That’s why I support the Own Voices idea, and it makes me sad that more of it isn’t happening. And I believe this also suggests a bigger issue within our society — that all the campaigns towards “acceptance” and “tolerance” aren’t truly making an impact. Or, that the people in important-decision-making-positions — like whether or not to publish a certain book — aren’t really “tolerant” themselves.

And I don’t feel hypocrisy is too strong a word to use.

A major reason I’m not participating in “official” Autism Awareness Month is hypocrisy. The group “Autism Speaks” (that promotes such campaigns) claims to be invested in creating inclusion for ASD within “regular” society. However, what they’re really advocating is research to find a cure for autism. While some of us would take a cure if it was offered (and I’m absolutely not judging that), many of us wouldn’t, and wouldn’t want it forced upon us.

Isn’t that the point of something like Own Voices? To build bridges, rather than widen the chasms between “normal” and “atypical”? To encourage the perspectives on what’s “normal” to broaden?

It appears that the Own Voices movement may be dying before it even really gets off the ground, and this concerns me. As a writer belonging to a minority, as a parent of children in that same minority, and as a reader who has lots of difficulty finding characters and plots I can relate to.


It concerns me as a self-published author. I am trying to make money from sales of my work, the result of enormous effort and time, and it’s one of the few options open to me at the moment.

Until I had my second child, I was working in daycare and teaching dance. But in both of those positions, I faced severe stigma from co-workers and administrators who really would’ve preferred an NT individual in my place. Most of the parents I worked with were totally fine with me teaching their children — and so were many of the children. But conformity is a big deal in industry, and it spoke louder than the soapbox of “inclusion.”

While I voluntarily took an extended maternity leave, and still hope to return to teaching at some point, in the meantime, I’ve found a fair amount of success in self-publishing.
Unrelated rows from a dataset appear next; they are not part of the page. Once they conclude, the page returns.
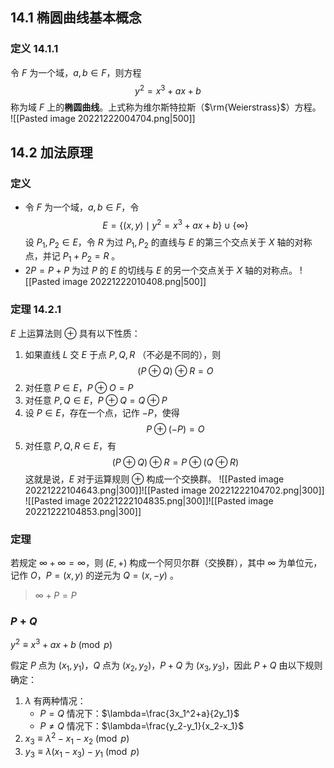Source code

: ## 14.1 椭圆曲线基本概念

### 定义 14.1.1

令 $F$ 为一个域，$a,b\in F$，则方程
$$y^2=x^3+ax+b$$
称为域 $F$ 上的**椭圆曲线**。上式称为维尔斯特拉斯（$\rm{Weierstrass}$）方程。
![[Pasted image 20221222004704.png|500]]


## 14.2 加法原理

### 定义

- 令 $F$ 为一个域，$a,b\in F$，令$$E=\{(x,y)\mid y^2=x^3+ax+b\}\cup\{\infty\}$$设 $P_1,P_2\in E$，令 $R$ 为过 $P_1,P_2$ 的直线与 $E$ 的第三个交点关于 $X$ 轴的对称点，并记 $P_1+P_2=R$ 。
- $2P=P+P$ 为过 $P$ 的 $E$ 的切线与 $E$ 的另一个交点关于 $X$ 轴的对称点。
![[Pasted image 20221222010408.png|500]]


### 定理 14.2.1

$E$ 上运算法则 $\oplus$ 具有以下性质：
1. 如果直线 $L$ 交 $E$ 于点 $P,Q,R$ （不必是不同的），则
$$(P\oplus Q)\oplus R=O$$
2. 对任意 $P\in E$，$P\oplus O=P$
3. 对任意 $P,Q\in E$，$P\oplus Q=Q\oplus P$
4. 设 $P\in E$，存在一个点，记作 $-P$，使得
$$P\oplus (-P)=O$$
5. 对任意 $P,Q,R\in E$，有
$$(P\oplus Q)\oplus R=P\oplus(Q\oplus R)$$
这就是说，$E$ 对于运算规则 $\oplus$ 构成一个交换群。
![[Pasted image 20221222104643.png|300]]![[Pasted image 20221222104702.png|300]]
![[Pasted image 20221222104835.png|300]]![[Pasted image 20221222104853.png|300]]


### 定理

若规定 $\infty+\infty=\infty$，则 $(E,+)$ 构成一个阿贝尔群（交换群），其中 $\infty$ 为单位元，记作 $O$，$P=(x,y)$ 的逆元为 $Q=(x,-y)$ 。
> $\infty +P=P$


### $P+Q$

$y^2\equiv x^3+ax+b\pmod p$

假定 $P$ 点为 $(x_1,y_1)$，$Q$ 点为 $(x_2,y_2)$，$P+Q$ 为 $(x_3,y_3)$，因此 $P+Q$ 由以下规则确定：
1. $\lambda$ 有两种情况：
	- $P=Q$ 情况下：$\lambda=\frac{3x_1^2+a}{2y_1}$
	- $P\ne Q$ 情况下：$\lambda=\frac{y_2-y_1}{x_2-x_1}$
2. $x_3\equiv\lambda^2-x_1-x_2\pmod p$
3. $y_3\equiv\lambda(x_1-x_3)-y_1\pmod p$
For years, I sent queries and pitches to agents, who loved 90% of the submission, but…and there was always a but. There was always something “missing” — that part where something my character or plot did only made sense to me. And the reason for that was because my characters always did things the way I would, to protect themselves from emotional reactions or social situations they didn’t understand. It turns out “most people” don’t behave like that. Well, it’s “normal” for me.


Anyway, I’m presently choosing not to write a contemporary or bio-based Own Voices story. (I did try recently, and the feels were 110% too much.) Though I am including autistic characters in my YA fantasy series. And while I’ve had much positive response to my books so far (and of course am dying with gratitude for that), I’ve also had some mixed reactions, from a few folks who “just didn’t get it” when it came to my style.

Now, I know some of this will simply be personal taste, which varies. However, when you consider that I, as an autist, am certainly from Planet XYZ, and most people who read fantasy novels are from Planet A or Planet B, this makes me twitch a little.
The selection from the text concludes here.